Avoid false warnings in rakkaus/#mediawiki-i18n- [] JobQueue is not running
Open, Needs TriagePublic


This is a cron job that runs every 10 minutes to check the status. The jobqueue is processed by systemd job which automatically restarts (with few seconds delay) when reaching limit of maximum jobs per one execution (1000) or on failure (I believe, didn't check). This sometimes causes false positives when check coincides with a restart.

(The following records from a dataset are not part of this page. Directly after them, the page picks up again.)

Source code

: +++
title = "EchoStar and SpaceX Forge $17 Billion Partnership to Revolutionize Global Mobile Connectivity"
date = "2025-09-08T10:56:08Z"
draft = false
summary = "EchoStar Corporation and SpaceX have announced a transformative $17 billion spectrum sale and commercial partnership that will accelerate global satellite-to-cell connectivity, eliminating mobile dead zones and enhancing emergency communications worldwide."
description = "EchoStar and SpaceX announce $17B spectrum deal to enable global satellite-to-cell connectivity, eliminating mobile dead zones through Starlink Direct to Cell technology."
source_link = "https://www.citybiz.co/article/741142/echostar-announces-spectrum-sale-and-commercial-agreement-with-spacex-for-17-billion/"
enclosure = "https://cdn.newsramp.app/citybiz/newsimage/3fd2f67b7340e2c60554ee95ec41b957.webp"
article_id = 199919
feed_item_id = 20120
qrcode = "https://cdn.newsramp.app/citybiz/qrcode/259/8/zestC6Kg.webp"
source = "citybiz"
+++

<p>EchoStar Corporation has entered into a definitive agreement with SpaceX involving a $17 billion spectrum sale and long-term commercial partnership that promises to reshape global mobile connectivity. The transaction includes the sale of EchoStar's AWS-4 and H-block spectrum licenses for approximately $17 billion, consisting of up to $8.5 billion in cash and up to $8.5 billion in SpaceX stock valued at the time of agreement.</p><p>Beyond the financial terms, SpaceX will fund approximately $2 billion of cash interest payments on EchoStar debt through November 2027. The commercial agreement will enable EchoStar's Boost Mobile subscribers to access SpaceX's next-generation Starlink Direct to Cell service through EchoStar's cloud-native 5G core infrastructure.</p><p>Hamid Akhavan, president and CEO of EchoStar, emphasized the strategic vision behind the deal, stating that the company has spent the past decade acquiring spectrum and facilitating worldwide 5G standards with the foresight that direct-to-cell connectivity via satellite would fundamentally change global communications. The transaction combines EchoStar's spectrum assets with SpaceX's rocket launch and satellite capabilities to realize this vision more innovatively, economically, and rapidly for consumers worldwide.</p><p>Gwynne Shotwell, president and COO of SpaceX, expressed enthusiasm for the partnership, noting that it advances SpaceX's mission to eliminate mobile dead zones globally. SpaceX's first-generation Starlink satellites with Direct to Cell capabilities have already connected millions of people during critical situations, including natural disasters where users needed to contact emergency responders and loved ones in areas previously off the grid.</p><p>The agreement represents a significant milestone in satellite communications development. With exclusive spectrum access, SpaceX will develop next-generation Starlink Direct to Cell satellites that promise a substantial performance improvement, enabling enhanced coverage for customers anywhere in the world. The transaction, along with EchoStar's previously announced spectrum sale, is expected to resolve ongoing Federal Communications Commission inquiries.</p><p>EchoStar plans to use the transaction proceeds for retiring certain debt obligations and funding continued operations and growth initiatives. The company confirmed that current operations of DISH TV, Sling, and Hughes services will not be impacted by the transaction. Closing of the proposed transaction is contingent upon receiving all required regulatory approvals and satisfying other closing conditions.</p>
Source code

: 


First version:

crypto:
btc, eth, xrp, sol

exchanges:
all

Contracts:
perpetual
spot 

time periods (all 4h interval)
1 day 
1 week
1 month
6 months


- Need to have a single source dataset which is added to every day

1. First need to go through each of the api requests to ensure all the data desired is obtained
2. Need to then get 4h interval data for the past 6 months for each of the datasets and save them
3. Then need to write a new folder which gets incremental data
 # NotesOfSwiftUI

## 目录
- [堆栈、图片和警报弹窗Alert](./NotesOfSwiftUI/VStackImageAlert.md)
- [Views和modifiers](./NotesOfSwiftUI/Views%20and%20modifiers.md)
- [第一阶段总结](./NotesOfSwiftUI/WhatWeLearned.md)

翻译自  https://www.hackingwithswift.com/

It was added because sometimes (like after a reboot?) the jobqueue didn't run for days and that caused a lot of issues. Maybe checking the number of jobs in the queue instead and warn if it is high? Or age of oldest job?

Event Timeline

Restricted Application added a subscriber: Aklapper. · View Herald TranscriptApr 30 2019, 8:47 AM
abi_ added a subscriber: abi_.May 1 2019, 4:33 AM
abi_ added a comment.May 6 2019, 2:33 AM

Another option maybe is to track if multiple simultaneous (say 3) checks failed. The script would have to write the last few detected states to a file which it can read on startup / check fail. This should also reduce the false positives.

Though I think the oldest job approach might be best. In general how long does a job spend in the queue?

We don't have stats on about the job queue, so I don't know.

I made the holdoff time between service restarts much shorter. This is now less common but still happens.